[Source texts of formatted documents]
▼▼▼

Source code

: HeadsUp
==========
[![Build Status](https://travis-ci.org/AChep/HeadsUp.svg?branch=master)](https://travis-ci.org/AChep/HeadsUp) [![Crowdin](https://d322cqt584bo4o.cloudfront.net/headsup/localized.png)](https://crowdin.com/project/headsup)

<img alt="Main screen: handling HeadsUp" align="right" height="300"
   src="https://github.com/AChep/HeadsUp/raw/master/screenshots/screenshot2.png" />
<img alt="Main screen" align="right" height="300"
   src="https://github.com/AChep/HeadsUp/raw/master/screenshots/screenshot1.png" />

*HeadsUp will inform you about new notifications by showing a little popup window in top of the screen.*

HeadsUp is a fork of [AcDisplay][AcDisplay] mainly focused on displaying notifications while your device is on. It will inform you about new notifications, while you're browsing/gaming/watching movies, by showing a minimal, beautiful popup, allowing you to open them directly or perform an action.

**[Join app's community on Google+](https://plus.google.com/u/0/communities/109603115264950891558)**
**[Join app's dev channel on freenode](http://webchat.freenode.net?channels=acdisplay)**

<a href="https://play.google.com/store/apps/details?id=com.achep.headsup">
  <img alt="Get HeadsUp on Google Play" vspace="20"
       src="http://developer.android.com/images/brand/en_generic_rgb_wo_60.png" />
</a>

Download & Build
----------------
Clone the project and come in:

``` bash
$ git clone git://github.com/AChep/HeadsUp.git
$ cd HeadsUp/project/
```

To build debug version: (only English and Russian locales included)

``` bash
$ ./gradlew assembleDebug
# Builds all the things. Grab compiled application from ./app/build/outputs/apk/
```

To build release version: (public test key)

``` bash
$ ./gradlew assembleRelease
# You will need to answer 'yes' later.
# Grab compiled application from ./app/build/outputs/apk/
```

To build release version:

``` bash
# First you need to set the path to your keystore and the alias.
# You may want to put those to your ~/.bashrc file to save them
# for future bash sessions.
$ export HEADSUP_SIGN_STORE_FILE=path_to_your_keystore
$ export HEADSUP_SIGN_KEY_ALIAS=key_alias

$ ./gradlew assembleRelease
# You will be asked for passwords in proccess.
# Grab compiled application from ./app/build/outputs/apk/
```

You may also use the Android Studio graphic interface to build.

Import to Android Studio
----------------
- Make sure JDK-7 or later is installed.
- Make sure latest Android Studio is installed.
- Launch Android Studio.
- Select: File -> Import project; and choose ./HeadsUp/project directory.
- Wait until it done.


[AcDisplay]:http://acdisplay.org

▲▲▲
▼▼▼

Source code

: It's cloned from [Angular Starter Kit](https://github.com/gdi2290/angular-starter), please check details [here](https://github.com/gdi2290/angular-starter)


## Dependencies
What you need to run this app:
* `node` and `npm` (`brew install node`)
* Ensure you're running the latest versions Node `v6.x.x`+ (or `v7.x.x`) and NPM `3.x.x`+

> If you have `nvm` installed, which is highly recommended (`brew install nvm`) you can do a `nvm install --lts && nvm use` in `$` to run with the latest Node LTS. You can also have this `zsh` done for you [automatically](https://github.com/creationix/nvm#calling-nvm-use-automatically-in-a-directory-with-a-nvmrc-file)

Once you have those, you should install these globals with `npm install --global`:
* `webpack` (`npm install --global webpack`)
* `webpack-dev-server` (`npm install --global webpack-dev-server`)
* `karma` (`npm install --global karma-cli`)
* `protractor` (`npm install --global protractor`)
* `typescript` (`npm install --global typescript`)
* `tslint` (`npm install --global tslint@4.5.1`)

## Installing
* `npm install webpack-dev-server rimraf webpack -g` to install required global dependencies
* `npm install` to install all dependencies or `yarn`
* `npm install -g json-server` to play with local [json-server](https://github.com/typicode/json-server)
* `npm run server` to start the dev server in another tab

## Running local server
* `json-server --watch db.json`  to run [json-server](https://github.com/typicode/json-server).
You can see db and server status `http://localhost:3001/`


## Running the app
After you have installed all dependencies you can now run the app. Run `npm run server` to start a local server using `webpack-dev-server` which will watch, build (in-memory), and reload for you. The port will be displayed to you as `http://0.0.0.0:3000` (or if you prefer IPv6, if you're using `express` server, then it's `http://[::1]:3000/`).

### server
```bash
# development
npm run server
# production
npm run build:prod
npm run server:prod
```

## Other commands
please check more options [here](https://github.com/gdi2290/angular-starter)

▲▲▲

**What needs to be done**
Produce only the lines from the line containing "HeadsUp is a" through the line containing "app's dev channel", inclusive of both, exactly as they stand in the entries above.

**Task answer**
HeadsUp is a fork of [AcDisplay][AcDisplay] mainly focused on displaying notifications while your device is on. It will inform you about new notifications, while you're browsing/gaming/watching movies, by showing a minimal, beautiful popup, allowing you to open them directly or perform an action.

**[Join app's community on Google+](https://plus.google.com/u/0/communities/109603115264950891558)**
**[Join app's dev channel on freenode](http://webchat.freenode.net?channels=acdisplay)**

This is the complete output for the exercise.